--- START ---

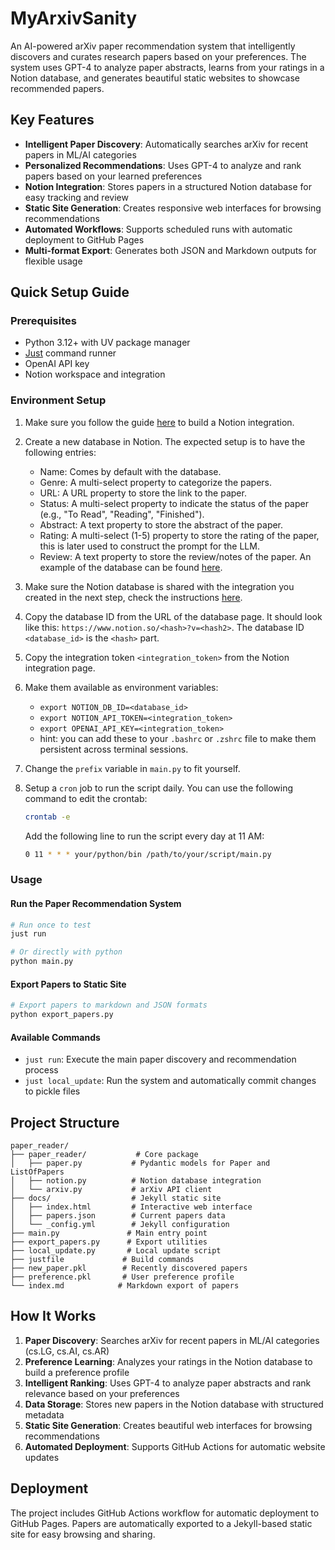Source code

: # MyArxivSanity

An AI-powered arXiv paper recommendation system that intelligently discovers and curates research papers based on your preferences. The system uses GPT-4 to analyze paper abstracts, learns from your ratings in a Notion database, and generates beautiful static websites to showcase recommended papers.

## Key Features

- **Intelligent Paper Discovery**: Automatically searches arXiv for recent papers in ML/AI categories
- **Personalized Recommendations**: Uses GPT-4 to analyze and rank papers based on your learned preferences
- **Notion Integration**: Stores papers in a structured Notion database for easy tracking and review
- **Static Site Generation**: Creates responsive web interfaces for browsing recommendations
- **Automated Workflows**: Supports scheduled runs with automatic deployment to GitHub Pages
- **Multi-format Export**: Generates both JSON and Markdown outputs for flexible usage

## Quick Setup Guide

### Prerequisites

- Python 3.12+ with UV package manager
- [Just](https://github.com/casey/just) command runner
- OpenAI API key
- Notion workspace and integration

### Environment Setup

1. Make sure you follow the guide [here](https://developers.notion.com/docs/create-a-notion-integration) to build a Notion integration.
2. Create a new database in Notion. The expected setup is to have the following entries:
	- Name: Comes by default with the database.
	- Genre: A multi-select property to categorize the papers.
	- URL: A URL property to store the link to the paper.
	- Status: A multi-select property to indicate the status of the paper (e.g., "To Read", "Reading", "Finished").
	- Abstract: A text property to store the abstract of the paper.
	- Rating: A multi-select (1-5) property to store the rating of the paper, this is later used to construct the prompt for the LLM.
	- Review: A text property to store the review/notes of the paper.
	An example of the database can be found [here](https://www.notion.so/2177828c84588004b3d8d0ae2771d5e7?v=2177828c8458806db6b9000cdc6e47fe&source=copy_link).
3. Make sure the Notion database is shared with the integration you created in the next step, check the instructions [here](https://developers.notion.com/docs/create-a-notion-integration).
4. Copy the database ID from the URL of the database page. It should look like this: `https://www.notion.so/<hash>?v=<hash2>`. The database ID `<database_id>` is the `<hash>` part.
5. Copy the integration token `<integration_token>` from the Notion integration page.
6. Make them available as environment variables:
	- `export NOTION_DB_ID=<database_id>`
	- `export NOTION_API_TOKEN=<integration_token>`
	- `export OPENAI_API_KEY=<integration_token>`
	- hint: you can add these to your `.bashrc` or `.zshrc` file to make them persistent across terminal sessions.
7. Change the `prefix` variable in `main.py` to fit yourself.
8. Setup a `cron` job to run the script daily. You can use the following command to edit the crontab:

	```bash
	crontab -e
	```

	Add the following line to run the script every day at 11 AM:

	```bash
	0 11 * * * your/python/bin /path/to/your/script/main.py
	```

### Usage

#### Run the Paper Recommendation System

```bash
# Run once to test
just run

# Or directly with python
python main.py
```

#### Export Papers to Static Site

```bash
# Export papers to markdown and JSON formats
python export_papers.py
```

#### Available Commands

- `just run`: Execute the main paper discovery and recommendation process
- `just local_update`: Run the system and automatically commit changes to pickle files

## Project Structure

```
paper_reader/
├── paper_reader/           # Core package
│   ├── paper.py           # Pydantic models for Paper and ListOfPapers
│   ├── notion.py          # Notion database integration
│   └── arxiv.py           # arXiv API client
├── docs/                  # Jekyll static site
│   ├── index.html         # Interactive web interface
│   ├── papers.json        # Current papers data
│   └── _config.yml        # Jekyll configuration
├── main.py               # Main entry point
├── export_papers.py      # Export utilities
├── local_update.py       # Local update script
├── justfile             # Build commands
├── new_paper.pkl        # Recently discovered papers
├── preference.pkl       # User preference profile
└── index.md            # Markdown export of papers
```

## How It Works

1. **Paper Discovery**: Searches arXiv for recent papers in ML/AI categories (cs.LG, cs.AI, cs.AR)
2. **Preference Learning**: Analyzes your ratings in the Notion database to build a preference profile
3. **Intelligent Ranking**: Uses GPT-4 to analyze paper abstracts and rank relevance based on your preferences
4. **Data Storage**: Stores new papers in the Notion database with structured metadata
5. **Static Site Generation**: Creates beautiful web interfaces for browsing recommendations
6. **Automated Deployment**: Supports GitHub Actions for automatic website updates

## Deployment

The project includes GitHub Actions workflow for automatic deployment to GitHub Pages. Papers are automatically exported to a Jekyll-based static site for easy browsing and sharing.
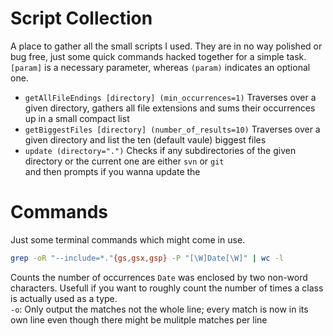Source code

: # Script Collection
A place to gather all the small scripts I used. 
They are in no way polished or bug free, just some quick commands hacked together for a simple task.  
`[param]` is a necessary parameter, whereas `(param)` indicates an optional one.

- `getAllFileEndings [directory] (min_occurrences=1)`
Traverses over a given directory, gathers all file extensions and sums their occurrences up in a small compact list
- `getBiggestFiles [directory] (number_of_results=10)`
Traverses over a given directory and list the ten (default vaule) biggest files
- `update (directory=".")`
Checks if any subdirectories of the given directory or the current one are either `svn` or `git`  
and then prompts if you wanna update the

# Commands
Just some terminal commands which might come in use.

```sh
grep -oR "--include=*."{gs,gsx,gsp} -P "[\W]Date[\W]" | wc -l
```
Counts the number of occurrences `Date` was enclosed by two non-word characters. Usefull if you want to roughly 
count the number of times a class is actually used as a type.  
`-o`: Only output the matches not the whole line; every match is now in its own line even though there might be mulitple matches per line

--- END ---

== YOUR OBJECTIVE ==
Begin with the first line of the entries above and write out each line exactly, ending with the line containing "- Status: A". Leave out pictures.

== TASK OUTPUT ==
Source code

: # MyArxivSanity

An AI-powered arXiv paper recommendation system that intelligently discovers and curates research papers based on your preferences. The system uses GPT-4 to analyze paper abstracts, learns from your ratings in a Notion database, and generates beautiful static websites to showcase recommended papers.

## Key Features

- **Intelligent Paper Discovery**: Automatically searches arXiv for recent papers in ML/AI categories
- **Personalized Recommendations**: Uses GPT-4 to analyze and rank papers based on your learned preferences
- **Notion Integration**: Stores papers in a structured Notion database for easy tracking and review
- **Static Site Generation**: Creates responsive web interfaces for browsing recommendations
- **Automated Workflows**: Supports scheduled runs with automatic deployment to GitHub Pages
- **Multi-format Export**: Generates both JSON and Markdown outputs for flexible usage

## Quick Setup Guide

### Prerequisites

- Python 3.12+ with UV package manager
- [Just](https://github.com/casey/just) command runner
- OpenAI API key
- Notion workspace and integration

### Environment Setup

1. Make sure you follow the guide [here](https://developers.notion.com/docs/create-a-notion-integration) to build a Notion integration.
2. Create a new database in Notion. The expected setup is to have the following entries:
	- Name: Comes by default with the database.
	- Genre: A multi-select property to categorize the papers.
	- URL: A URL property to store the link to the paper.
	- Status: A multi-select property to indicate the status of the paper (e.g., "To Read", "Reading", "Finished").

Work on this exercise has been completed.